Bu sırada Zayn dolabımın kapağını açmış, kendi kafasına göre bana kombin hazırlıyordu, duştan az önce çıktığım için üstümden süzülen damlaların gıdıklandırmasıyla baş havlumu aldım koltuğun üstünden ve saçımı kuruladım gelişigüzel. "Kendim giyinebiliyorum." dedim, yatağın üstüne beğendiği tişörtleri dizerken Zayn.

"Biliyorum, o yüzden ben seçiyorum giysilerini bugün." sadece işine odaklanmış halini komik ve abartılı buluyordum ama çenemi kapayıp dalga geçmemeyi seçtim.

"O ne demek şimdi?" bir yandan konuşurken karşımdaki aynadan çıplak göğsümü süzdüm, son bir ayda spora başlamak iyi bir fikirdi diye geçirdim içimden gördüğüm yansımama bakınca. En azından eskisinden daha sağlıklı duruyordum.

Gözlerini devirdi, "İlk defa çıkacağın en az bin kişinin önüne, siyah kot ve tişört çıkma demek oluyor." sonra dolapta üstlerimin olduğu kısmı karıştırırken geçen kış imzalattığım yeni sezon Liverpool formasını çıkarttı. "Harika, hemen giy bunu." heyecanla diğer tişörtleri kaldırdı eski yerine, katlamak yerine buruşturup atarak.

Güldüm, "Neden, insanlara yağcılık yapmaya mı çalışacağım?" çekmeceyi açıp temiz çamaşır aldım.

Beni dinlemeyip, altına dizleri yırtık siyah kot çıkardı, dolabımın ayakkabı bölümünü açıp bir çift Adidas alıp, kafasına göre tamamladı kombinimi.

"Ne alakası var."

Fena görünmediğini bildiğim için itiraz etme gereği duymadan giyinmeye başladım. Kotun paçalarını kıvırdım.

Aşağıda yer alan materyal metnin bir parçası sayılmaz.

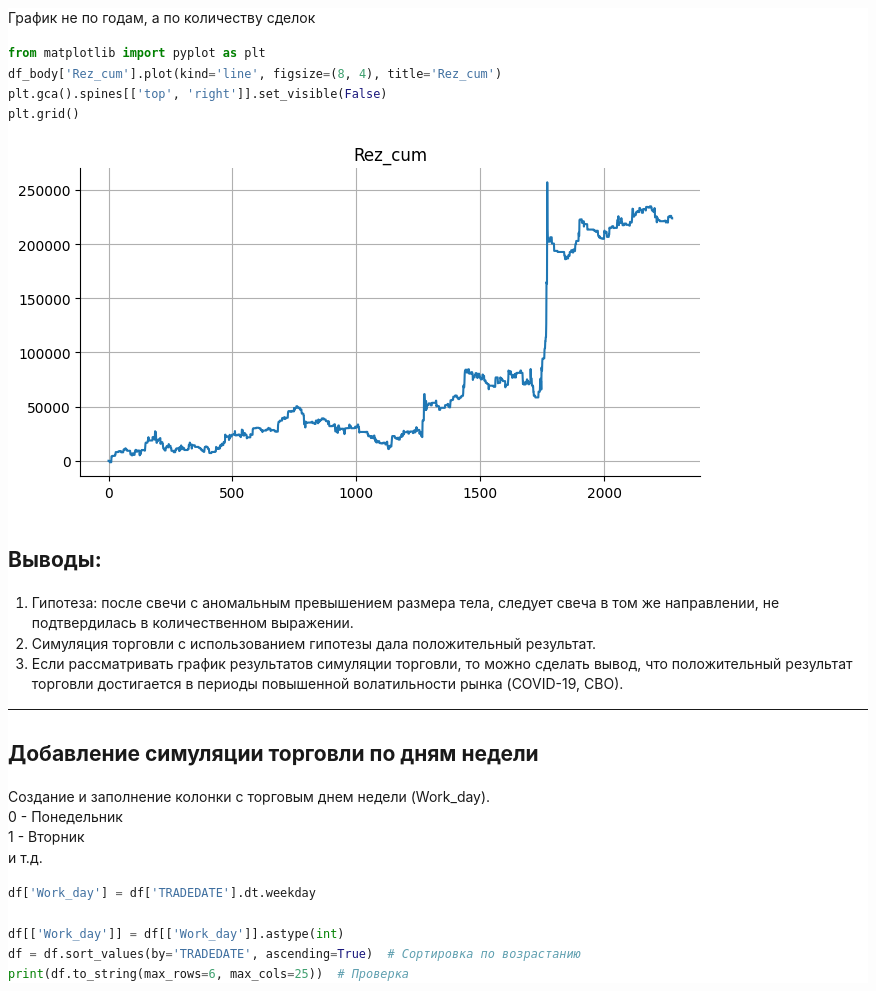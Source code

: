 

График не по годам, а по количеству сделок


```python
from matplotlib import pyplot as plt
df_body['Rez_cum'].plot(kind='line', figsize=(8, 4), title='Rez_cum')
plt.gca().spines[['top', 'right']].set_visible(False)
plt.grid()
```


    
![png](MIX_stat_body_and_day_files/MIX_stat_body_and_day_37_0.png)
    


## Выводы:  
1. Гипотеза: после свечи с аномальным превышением размера тела, следует свеча в том же направлении, не подтвердилась в количественном выражении.  
2. Симуляция торговли с использованием гипотезы дала положительный результат.  
3. Если рассматривать график результатов симуляции торговли, то можно сделать вывод, что положительный результат торговли достигается в периоды повышенной волатильности рынка (COVID-19, СВО).

---

## Добавление симуляции торговли по дням недели


Создание и заполнение колонки с торговым днем недели (Work_day).  
0 - Понедельник  
1 - Вторник  
и т.д.


```python
df['Work_day'] = df['TRADEDATE'].dt.weekday

df[['Work_day']] = df[['Work_day']].astype(int)
df = df.sort_values(by='TRADEDATE', ascending=True)  # Сортировка по возрастанию
print(df.to_string(max_rows=6, max_cols=25))  # Проверка
```

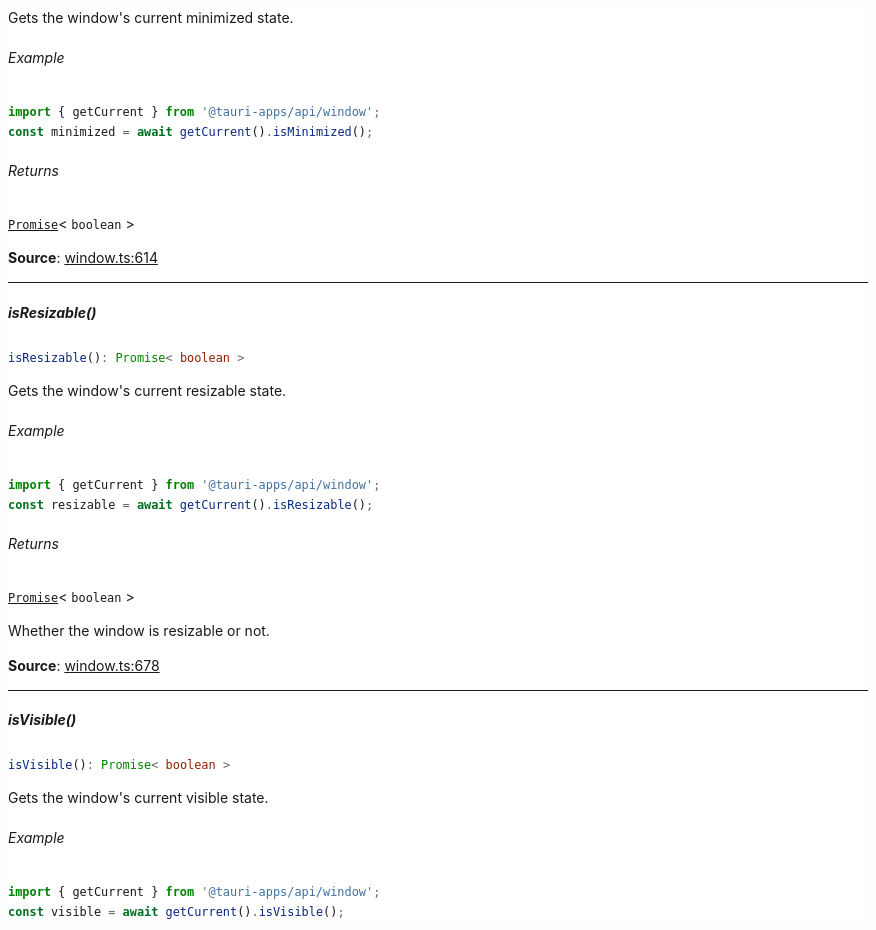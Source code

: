 Gets the window's current minimized state.

###### Example

```typescript
import { getCurrent } from '@tauri-apps/api/window';
const minimized = await getCurrent().isMinimized();
```

###### Returns

[`Promise`](https://developer.mozilla.org/docs/Web/JavaScript/Reference/Global_Objects/Promise)\< `boolean` \>

**Source**: [window.ts:614](https://github.com/tauri-apps/tauri/blob/dev/tooling/api/src/window.ts#L614)

---

##### isResizable()

```ts
isResizable(): Promise< boolean >
```

Gets the window's current resizable state.

###### Example

```typescript
import { getCurrent } from '@tauri-apps/api/window';
const resizable = await getCurrent().isResizable();
```

###### Returns

[`Promise`](https://developer.mozilla.org/docs/Web/JavaScript/Reference/Global_Objects/Promise)\< `boolean` \>

Whether the window is resizable or not.

**Source**: [window.ts:678](https://github.com/tauri-apps/tauri/blob/dev/tooling/api/src/window.ts#L678)

---

##### isVisible()

```ts
isVisible(): Promise< boolean >
```

Gets the window's current visible state.

###### Example

```typescript
import { getCurrent } from '@tauri-apps/api/window';
const visible = await getCurrent().isVisible();
```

"Çıkıyor muyuz?" diye sordu, komidinin üstünde duran saç köpüğünden eline biraz sıkıp, topladığı küçük topuzunu açıp zaten dalgalı olan saçlarına sürdü köpüğü ve tekrar bağladı saçlarını.

Beraber uzatmaya başlamıştık saçlarımızı, ama ben sıkılıp kestirmiştim. Fakat şu sıralar yine uzatma isteği duyuyordum.

Cevapladım Zayn'in sorusunu, "Evet." hevesim kalmamıştı hiçbir şey için bugün. Festival bile aklımın ucundan geçmiyordu artık, büyük bir hayal kırıklığıydı bu yaşadığım. İsteksizce anahtarı cebime atıp apartmandan indim, dışarıya çıktığımda karşılaştığım ilk şeyin Harry'nin apartmanı olması artık canımı sıkıyordu, bazen aklımı kaybedecek gibi hissediyordum.

Düşündüğüm tek şeyin o olduğu gerçeğine katlanamıyordum bazen.

İçimde büyüdüğünü hissettiğim öfkeyle, Josh'ın evin önüne park ettiği geniş arabasının arka kapısını açtım, bir tür karavan bile denilebilirdi bu arabaya.